Apples And Potatoes ( a concept)
soundcollage
1977
1. Introduction
The composition Apples and Potatoes was intended to be based on the children’s play “Der Zankapfel,” which was developed at the Experimental Theatre at the University of Erlangen. Children from Erlangen were given the initial idea—a quarrel between apples and potatoes because of a rotten apple—and were asked to develop the story further to its conclusion. Afterwards, students from the 4th, 5th, and 6th grades of the Kaiser-Heinrich-Gymnasium in Bamberg created drawings in November 1971 under the title “Die Kistenbewohner,” which were to play a decisive role in shaping the visual design of the play. Complete theatre scenes, including stage directions, were even developed; after all, children were supposed to design a play for other children.
It therefore did not seem far-fetched to have the music for the play also conceived by children—that is, to have textual images expressed musically. Unfortunately, the play in Erlangen was never finished or performed.
That is why, in 1977, I conceptualized an audiovisual composition on the same theme, based on sounds that I recorded a few years later in the Netherlands with blind children on tape.
2. The audiovisual composition Apples and Potatoes
I decided to do this work with Blind children of the Stichtng Bartimeus, Zeist (Netherlands) for the following reasons:
a. A socially marginalised group is given the opportunity to come into the public eye.
b. My expectation was to find a world of imagination of blind children that they could specifically translate into sound constellations.
The action of the play takes place in a cellar where conflicts between apples and potatoes are carried out. The bone of contention, a sick apple that has been cast out by the apple community, is the bone of contention.
It turned out that the blind children developed specific ideas of speaking of apples and potatoes. Each of the blind children was given an apple and a potato to ask about the texture of the objects. This experience, via the senses of touch and taste, was then to be expressed in sound structures.
The voice seemed to me to be a familiar instrument that could translate the children’s ideas and feelings into music in a direct way.
Inhibitions of the children that could result from a lack of instrument knowledge were thus excluded.
Within a few months, this method of realisation produced sound materials that were recorded on tape. With the help of small electronic means, such as reverberation or filters, these musical structures were processed into a collage.
3. The slide projection
The slide material was arranged according to two main themes:
a. The blind children making the sounds (concrete, informative material) – photography Theo Coolsma
b. The world of apples and potatoes (abstract material) – photography (not realised yet)

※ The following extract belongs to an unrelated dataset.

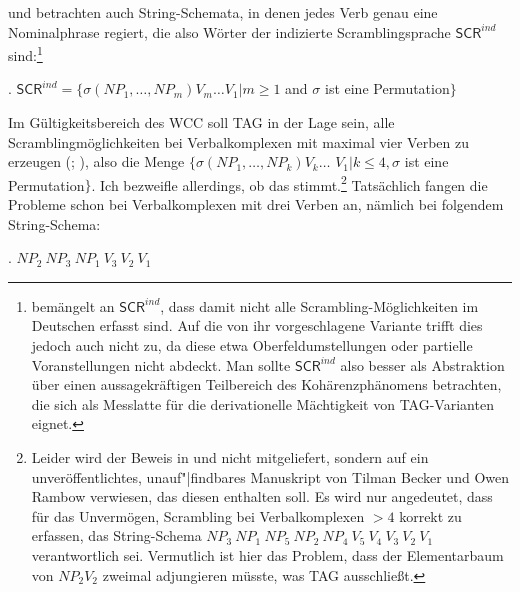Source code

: \cite{Becker:Joshi:Rambow:91} und \cite{Joshi:Becker:Rambow:00} betrachten auch String-Schemata, in denen jedes Verb genau eine Nominalphrase regiert, die also Wörter der indizierte Scramblingsprache $\mathsf{SCR}^{ind}$ sind:\footnote{\citet[200]{Kallmeyer:05} bemängelt an  $\mathsf{SCR}^{ind}$, dass damit nicht alle Scrambling-Möglichkeiten im Deutschen erfasst sind. Auf die von ihr vorgeschlagene Variante trifft dies jedoch auch nicht zu, da diese etwa Oberfeldumstellungen oder partielle Voranstellungen nicht abdeckt. Man sollte $\mathsf{SCR}^{ind}$ also besser als Abstraktion über einen aussagekräftigen Teilbereich des Kohärenzphänomens betrachten, die sich als Messlatte für die derivationelle Mächtigkeit von TAG-Varianten eignet.}

\ex. $\mathsf{SCR}^{ind} = \{ \sigma(\mathit{NP}_1,\ldots,\mathit{NP}_m) V_m \ldots V_1 | m \geq 1$ and $\sigma$ ist eine Permuta\-tion$\}$ 

Im Gültigkeitsbereich des WCC soll TAG in der Lage sein, alle Scramblingmöglichkeiten bei Verbalkomplexen mit maximal vier Verben zu erzeugen (\citealt[23]{Becker:Joshi:Rambow:91}; \citealt[177]{Joshi:Becker:Rambow:00}), also die Menge $\{ \sigma(\mathit{NP}_1, \ldots, \mathit{NP}_k) V_k \ldots$ $V_1 | k \leq 4, \sigma$ ist eine Permuta\-tion$\}$. Ich bezweifle allerdings, ob das stimmt.\footnote{Leider wird der Beweis in \citet{Becker:Joshi:Rambow:91} und \citet{Joshi:Becker:Rambow:00} nicht mitgeliefert, sondern auf ein unveröffentlichtes, unauf"|findbares Manuskript von Tilman Becker und Owen Rambow verwiesen, das diesen enthalten soll. Es wird nur angedeutet, dass für das Unvermögen, Scrambling bei Verbalkomplexen $> 4$ korrekt zu erfassen, das String-Schema $\mathit{NP}_3 ~ \mathit{NP}_1 ~ \mathit{NP}_5 ~ \mathit{NP}_2 ~ \mathit{NP}_4 ~ V_5 ~ V_4 ~ V_3 ~ V_2 ~ V_1$ verantwortlich sei.  Vermutlich ist hier das Problem, dass der Elementarbaum von $\mathit{NP}_2 V_2$ zweimal adjungieren müsste, was TAG ausschlie\ss t.} Tatsächlich fangen die Probleme schon bei Verbalkomplexen mit drei Verben an, nämlich bei folgendem String-Schema:

\ex. $\mathit{NP}_2 ~ \mathit{NP}_3 ~ \mathit{NP}_1 ~ V_3 ~ V_2 ~ V_1$\label{ex-schema-231}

First the apples, then the potatoes are presented, i.e. the appearance of the two groups and their living conditions. The apples are smooth, round and clean and live, wrapped in paper, in a box. The potatoes are dirty and wizened, sprouting and lying jumbled in a corner. Through the rotting process, the opposites blur and eventually change into the opposite. The apples become soft and mushy, the potatoes get mysterious-looking eye nets and remain firm. At the end of the visual composition, the utility value of the two groups is recalled. The potatoes are turned into chips, the apples into apple juice. I do not want to go further into the social background of the piece here, but I would like to briefly point out that external appearance features say nothing about intrinsic values. Blind children are pushed to the margins of our society because of their handicap. They live in isolation.
4. The realisation
The audiovisual composition will be about 15 minutes long. The piece should be presented in two different ways:
a. in concert form – the slide projection will run in parallel with the sound via a pulse generator
b. in book form
The presentation through the book requires a listening-reading score and allows “music to see”, i.e. the reader can follow the music and the photographs at the same time with an attached cassette, retracing the visual process of the piece. A broadcasting company (VPRO) called this presentation “sound book for the non-blind”. Apples and Potatoes is a sound book for the non-blind by the blind”.

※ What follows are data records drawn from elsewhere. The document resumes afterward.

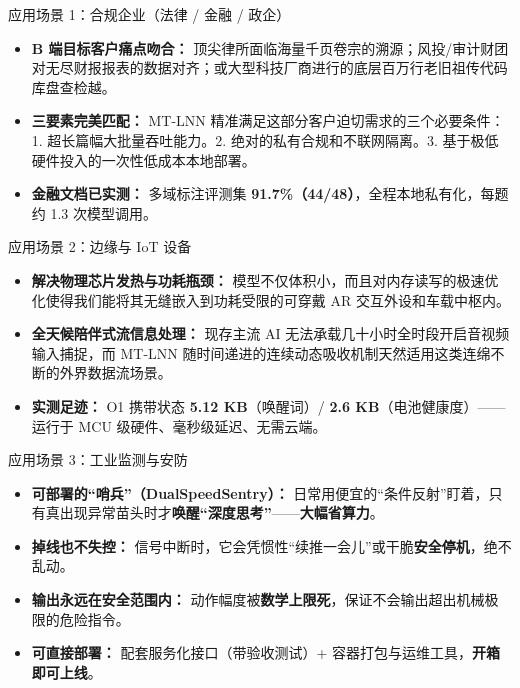 \documentclass[aspectratio=169, 10pt]{beamer}
\begin{document}
\begin{frame}{应用场景 1：合规企业（法律 / 金融 / 政企）}
\begin{itemize}
    \item \textbf{B 端目标客户痛点吻合：}
        顶尖律所面临海量千页卷宗的溯源；风投/审计财团对无尽财报报表的数据对齐；或大型科技厂商进行的底层百万行老旧祖传代码库盘查检越。
    \item \textbf{三要素完美匹配：} MT-LNN 精准满足这部分客户迫切需求的三个必要条件：1. 超长篇幅大批量吞吐能力。2. 绝对的私有合规和不联网隔离。3. 基于极低硬件投入的一次性低成本本地部署。
    \item \textbf{金融文档已实测：} 多域标注评测集 \textbf{91.7\%（44/48）}，全程本地私有化，每题约 1.3 次模型调用。
\end{itemize}
\end{frame}

\begin{frame}{应用场景 2：边缘与 IoT 设备}
\begin{itemize}
    \item \textbf{解决物理芯片发热与功耗瓶颈：} 模型不仅体积小，而且对内存读写的极速优化使得我们能将其无缝嵌入到功耗受限的可穿戴 AR 交互外设和车载中枢内。
    \item \textbf{全天候陪伴式流信息处理：} 现存主流 AI 无法承载几十小时全时段开启音视频输入捕捉，而 MT-LNN 随时间递进的连续动态吸收机制天然适用这类连绵不断的外界数据流场景。
    \item \textbf{实测足迹：} O1 携带状态 \textbf{5.12 KB}（唤醒词）/ \textbf{2.6 KB}（电池健康度）—— 运行于 MCU 级硬件、毫秒级延迟、无需云端。
\end{itemize}
\end{frame}

\begin{frame}{应用场景 3：工业监测与安防}
\begin{itemize}
    \item \textbf{可部署的“哨兵”（DualSpeedSentry）：} 日常用便宜的“条件反射”盯着，只有真出现异常苗头时才\textbf{唤醒“深度思考”}——\textbf{大幅省算力}。
    \item \textbf{掉线也不失控：} 信号中断时，它会凭惯性“续推一会儿”或干脆\textbf{安全停机}，绝不乱动。
    \item \textbf{输出永远在安全范围内：} 动作幅度被\textbf{数学上限死}，保证不会输出超出机械极限的危险指令。
    \item \textbf{可直接部署：} 配套服务化接口（带验收测试）+ 容器打包与运维工具，\textbf{开箱即可上线}。
\end{itemize}
\end{frame}
\end{document}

In addition to the composition, some of the high school students’ essays could of course be printed, as well as their visual ideas of apples and potatoes, which were developed in art education classes. The book form thus allows for a more intensive engagement with the subject.
The book is designed for both children and adults.

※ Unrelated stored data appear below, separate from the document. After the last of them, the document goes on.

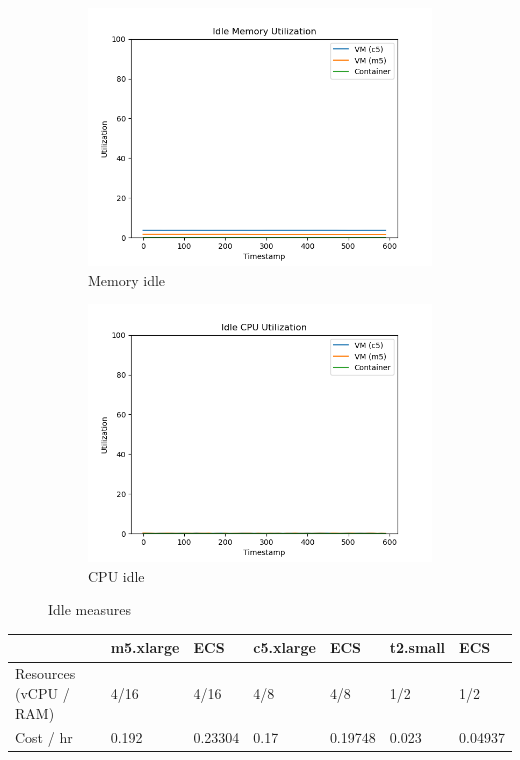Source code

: \documentclass[11pt]{article}
\begin{document}
\begin{figure}[H]
\centering
\begin{subfigure}{.5\textwidth}
  \centering
  \includegraphics[width=1.1\linewidth]{idle_mem.png}
  \caption{Memory idle}
  \label{fig:idlemem}
\end{subfigure}%
\begin{subfigure}{.5\textwidth}
  \centering
  \includegraphics[width=1.1\linewidth]{idle_cpu.png}
  \caption{CPU idle}
  \label{fig:idlecpu}
\end{subfigure}
\caption{Idle measures}
\label{fig:rubis}
\end{figure}

\begin{table}[hbt!]
    \begin{tabular}{|l|l|l|l|l|l|l|}
    \hline
                           & m5.xlarge & ECS     & c5.xlarge  & ECS     & t2.small  & ECS     \\ \hline
    Resources (vCPU / RAM) & 4/16      & 4/16    & 4/8        & 4/8     & 1/2       & 1/2     \\ \hline
    Cost / hr              & 0.192     & 0.23304 & 0.17       & 0.19748 & 0.023     & 0.04937 \\ \hline
    \end{tabular}
\end{table}
\end{document}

Finally, I would like to point out that audiovisual art forms are playing an increasingly important role in our lives together. The confrontation with new media sets new pedagogical accents for publishers and television companies.
Apples and Potatoes has not yet been realised. Parts of the slide projection have been completed as well as first compositional sketches. The grammar school essays and pictures have not been published further.